Assignment » A faithful, word-for-word copy of the records is required, and it must contain no pictures.

Given information »
· · ·

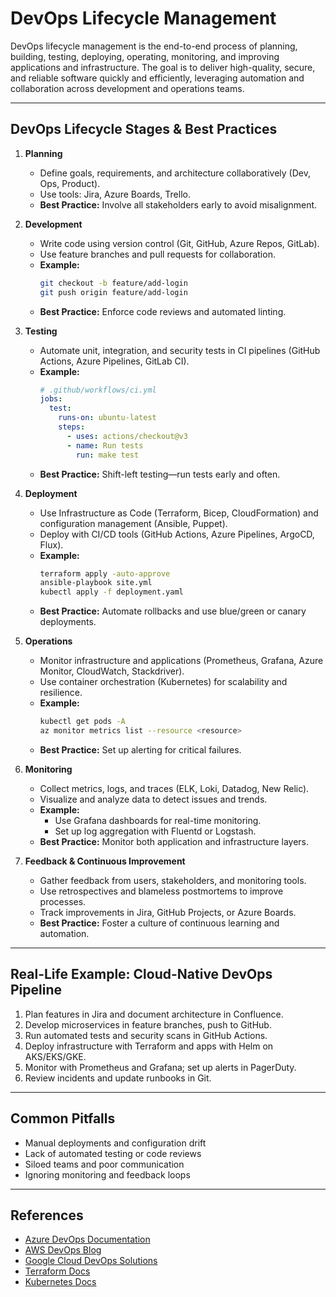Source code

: # DevOps Lifecycle Management

DevOps lifecycle management is the end-to-end process of planning, building, testing, deploying, operating, monitoring, and improving applications and infrastructure. The goal is to deliver high-quality, secure, and reliable software quickly and efficiently, leveraging automation and collaboration across development and operations teams.

---

## DevOps Lifecycle Stages & Best Practices

1. **Planning**
   - Define goals, requirements, and architecture collaboratively (Dev, Ops, Product).
   - Use tools: Jira, Azure Boards, Trello.
   - **Best Practice:** Involve all stakeholders early to avoid misalignment.

2. **Development**
   - Write code using version control (Git, GitHub, Azure Repos, GitLab).
   - Use feature branches and pull requests for collaboration.
   - **Example:**
     ```sh
     git checkout -b feature/add-login
     git push origin feature/add-login
     ```
   - **Best Practice:** Enforce code reviews and automated linting.

3. **Testing**
   - Automate unit, integration, and security tests in CI pipelines (GitHub Actions, Azure Pipelines, GitLab CI).
   - **Example:**
     ```yaml
     # .github/workflows/ci.yml
     jobs:
       test:
         runs-on: ubuntu-latest
         steps:
           - uses: actions/checkout@v3
           - name: Run tests
             run: make test
     ```
   - **Best Practice:** Shift-left testing—run tests early and often.

4. **Deployment**
   - Use Infrastructure as Code (Terraform, Bicep, CloudFormation) and configuration management (Ansible, Puppet).
   - Deploy with CI/CD tools (GitHub Actions, Azure Pipelines, ArgoCD, Flux).
   - **Example:**
     ```sh
     terraform apply -auto-approve
     ansible-playbook site.yml
     kubectl apply -f deployment.yaml
     ```
   - **Best Practice:** Automate rollbacks and use blue/green or canary deployments.

5. **Operations**
   - Monitor infrastructure and applications (Prometheus, Grafana, Azure Monitor, CloudWatch, Stackdriver).
   - Use container orchestration (Kubernetes) for scalability and resilience.
   - **Example:**
     ```sh
     kubectl get pods -A
     az monitor metrics list --resource <resource>
     ```
   - **Best Practice:** Set up alerting for critical failures.

6. **Monitoring**
   - Collect metrics, logs, and traces (ELK, Loki, Datadog, New Relic).
   - Visualize and analyze data to detect issues and trends.
   - **Example:**
     - Use Grafana dashboards for real-time monitoring.
     - Set up log aggregation with Fluentd or Logstash.
   - **Best Practice:** Monitor both application and infrastructure layers.

7. **Feedback & Continuous Improvement**
   - Gather feedback from users, stakeholders, and monitoring tools.
   - Use retrospectives and blameless postmortems to improve processes.
   - Track improvements in Jira, GitHub Projects, or Azure Boards.
   - **Best Practice:** Foster a culture of continuous learning and automation.

---

## Real-Life Example: Cloud-Native DevOps Pipeline
1. Plan features in Jira and document architecture in Confluence.
2. Develop microservices in feature branches, push to GitHub.
3. Run automated tests and security scans in GitHub Actions.
4. Deploy infrastructure with Terraform and apps with Helm on AKS/EKS/GKE.
5. Monitor with Prometheus and Grafana; set up alerts in PagerDuty.
6. Review incidents and update runbooks in Git.

---

## Common Pitfalls
- Manual deployments and configuration drift
- Lack of automated testing or code reviews
- Siloed teams and poor communication
- Ignoring monitoring and feedback loops

---

## References
- [Azure DevOps Documentation](https://learn.microsoft.com/en-us/azure/devops/)
- [AWS DevOps Blog](https://aws.amazon.com/blogs/devops/)
- [Google Cloud DevOps Solutions](https://cloud.google.com/solutions/devops)
- [Terraform Docs](https://developer.hashicorp.com/terraform/docs)
- [Kubernetes Docs](https://kubernetes.io/docs/)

· · ·

Solution to this problem »
Source code

: # DevOps Lifecycle Management

DevOps lifecycle management is the end-to-end process of planning, building, testing, deploying, operating, monitoring, and improving applications and infrastructure. The goal is to deliver high-quality, secure, and reliable software quickly and efficiently, leveraging automation and collaboration across development and operations teams.

---

## DevOps Lifecycle Stages & Best Practices

1. **Planning**
   - Define goals, requirements, and architecture collaboratively (Dev, Ops, Product).
   - Use tools: Jira, Azure Boards, Trello.
   - **Best Practice:** Involve all stakeholders early to avoid misalignment.

2. **Development**
   - Write code using version control (Git, GitHub, Azure Repos, GitLab).
   - Use feature branches and pull requests for collaboration.
   - **Example:**
     ```sh
     git checkout -b feature/add-login
     git push origin feature/add-login
     ```
   - **Best Practice:** Enforce code reviews and automated linting.

3. **Testing**
   - Automate unit, integration, and security tests in CI pipelines (GitHub Actions, Azure Pipelines, GitLab CI).
   - **Example:**
     ```yaml
     # .github/workflows/ci.yml
     jobs:
       test:
         runs-on: ubuntu-latest
         steps:
           - uses: actions/checkout@v3
           - name: Run tests
             run: make test
     ```
   - **Best Practice:** Shift-left testing—run tests early and often.

4. **Deployment**
   - Use Infrastructure as Code (Terraform, Bicep, CloudFormation) and configuration management (Ansible, Puppet).
   - Deploy with CI/CD tools (GitHub Actions, Azure Pipelines, ArgoCD, Flux).
   - **Example:**
     ```sh
     terraform apply -auto-approve
     ansible-playbook site.yml
     kubectl apply -f deployment.yaml
     ```
   - **Best Practice:** Automate rollbacks and use blue/green or canary deployments.

5. **Operations**
   - Monitor infrastructure and applications (Prometheus, Grafana, Azure Monitor, CloudWatch, Stackdriver).
   - Use container orchestration (Kubernetes) for scalability and resilience.
   - **Example:**
     ```sh
     kubectl get pods -A
     az monitor metrics list --resource <resource>
     ```
   - **Best Practice:** Set up alerting for critical failures.

6. **Monitoring**
   - Collect metrics, logs, and traces (ELK, Loki, Datadog, New Relic).
   - Visualize and analyze data to detect issues and trends.
   - **Example:**
     - Use Grafana dashboards for real-time monitoring.
     - Set up log aggregation with Fluentd or Logstash.
   - **Best Practice:** Monitor both application and infrastructure layers.

7. **Feedback & Continuous Improvement**
   - Gather feedback from users, stakeholders, and monitoring tools.
   - Use retrospectives and blameless postmortems to improve processes.
   - Track improvements in Jira, GitHub Projects, or Azure Boards.
   - **Best Practice:** Foster a culture of continuous learning and automation.

---

## Real-Life Example: Cloud-Native DevOps Pipeline
1. Plan features in Jira and document architecture in Confluence.
2. Develop microservices in feature branches, push to GitHub.
3. Run automated tests and security scans in GitHub Actions.
4. Deploy infrastructure with Terraform and apps with Helm on AKS/EKS/GKE.
5. Monitor with Prometheus and Grafana; set up alerts in PagerDuty.
6. Review incidents and update runbooks in Git.

---

## Common Pitfalls
- Manual deployments and configuration drift
- Lack of automated testing or code reviews
- Siloed teams and poor communication
- Ignoring monitoring and feedback loops

---

## References
- [Azure DevOps Documentation](https://learn.microsoft.com/en-us/azure/devops/)
- [AWS DevOps Blog](https://aws.amazon.com/blogs/devops/)
- [Google Cloud DevOps Solutions](https://cloud.google.com/solutions/devops)
- [Terraform Docs](https://developer.hashicorp.com/terraform/docs)
- [Kubernetes Docs](https://kubernetes.io/docs/)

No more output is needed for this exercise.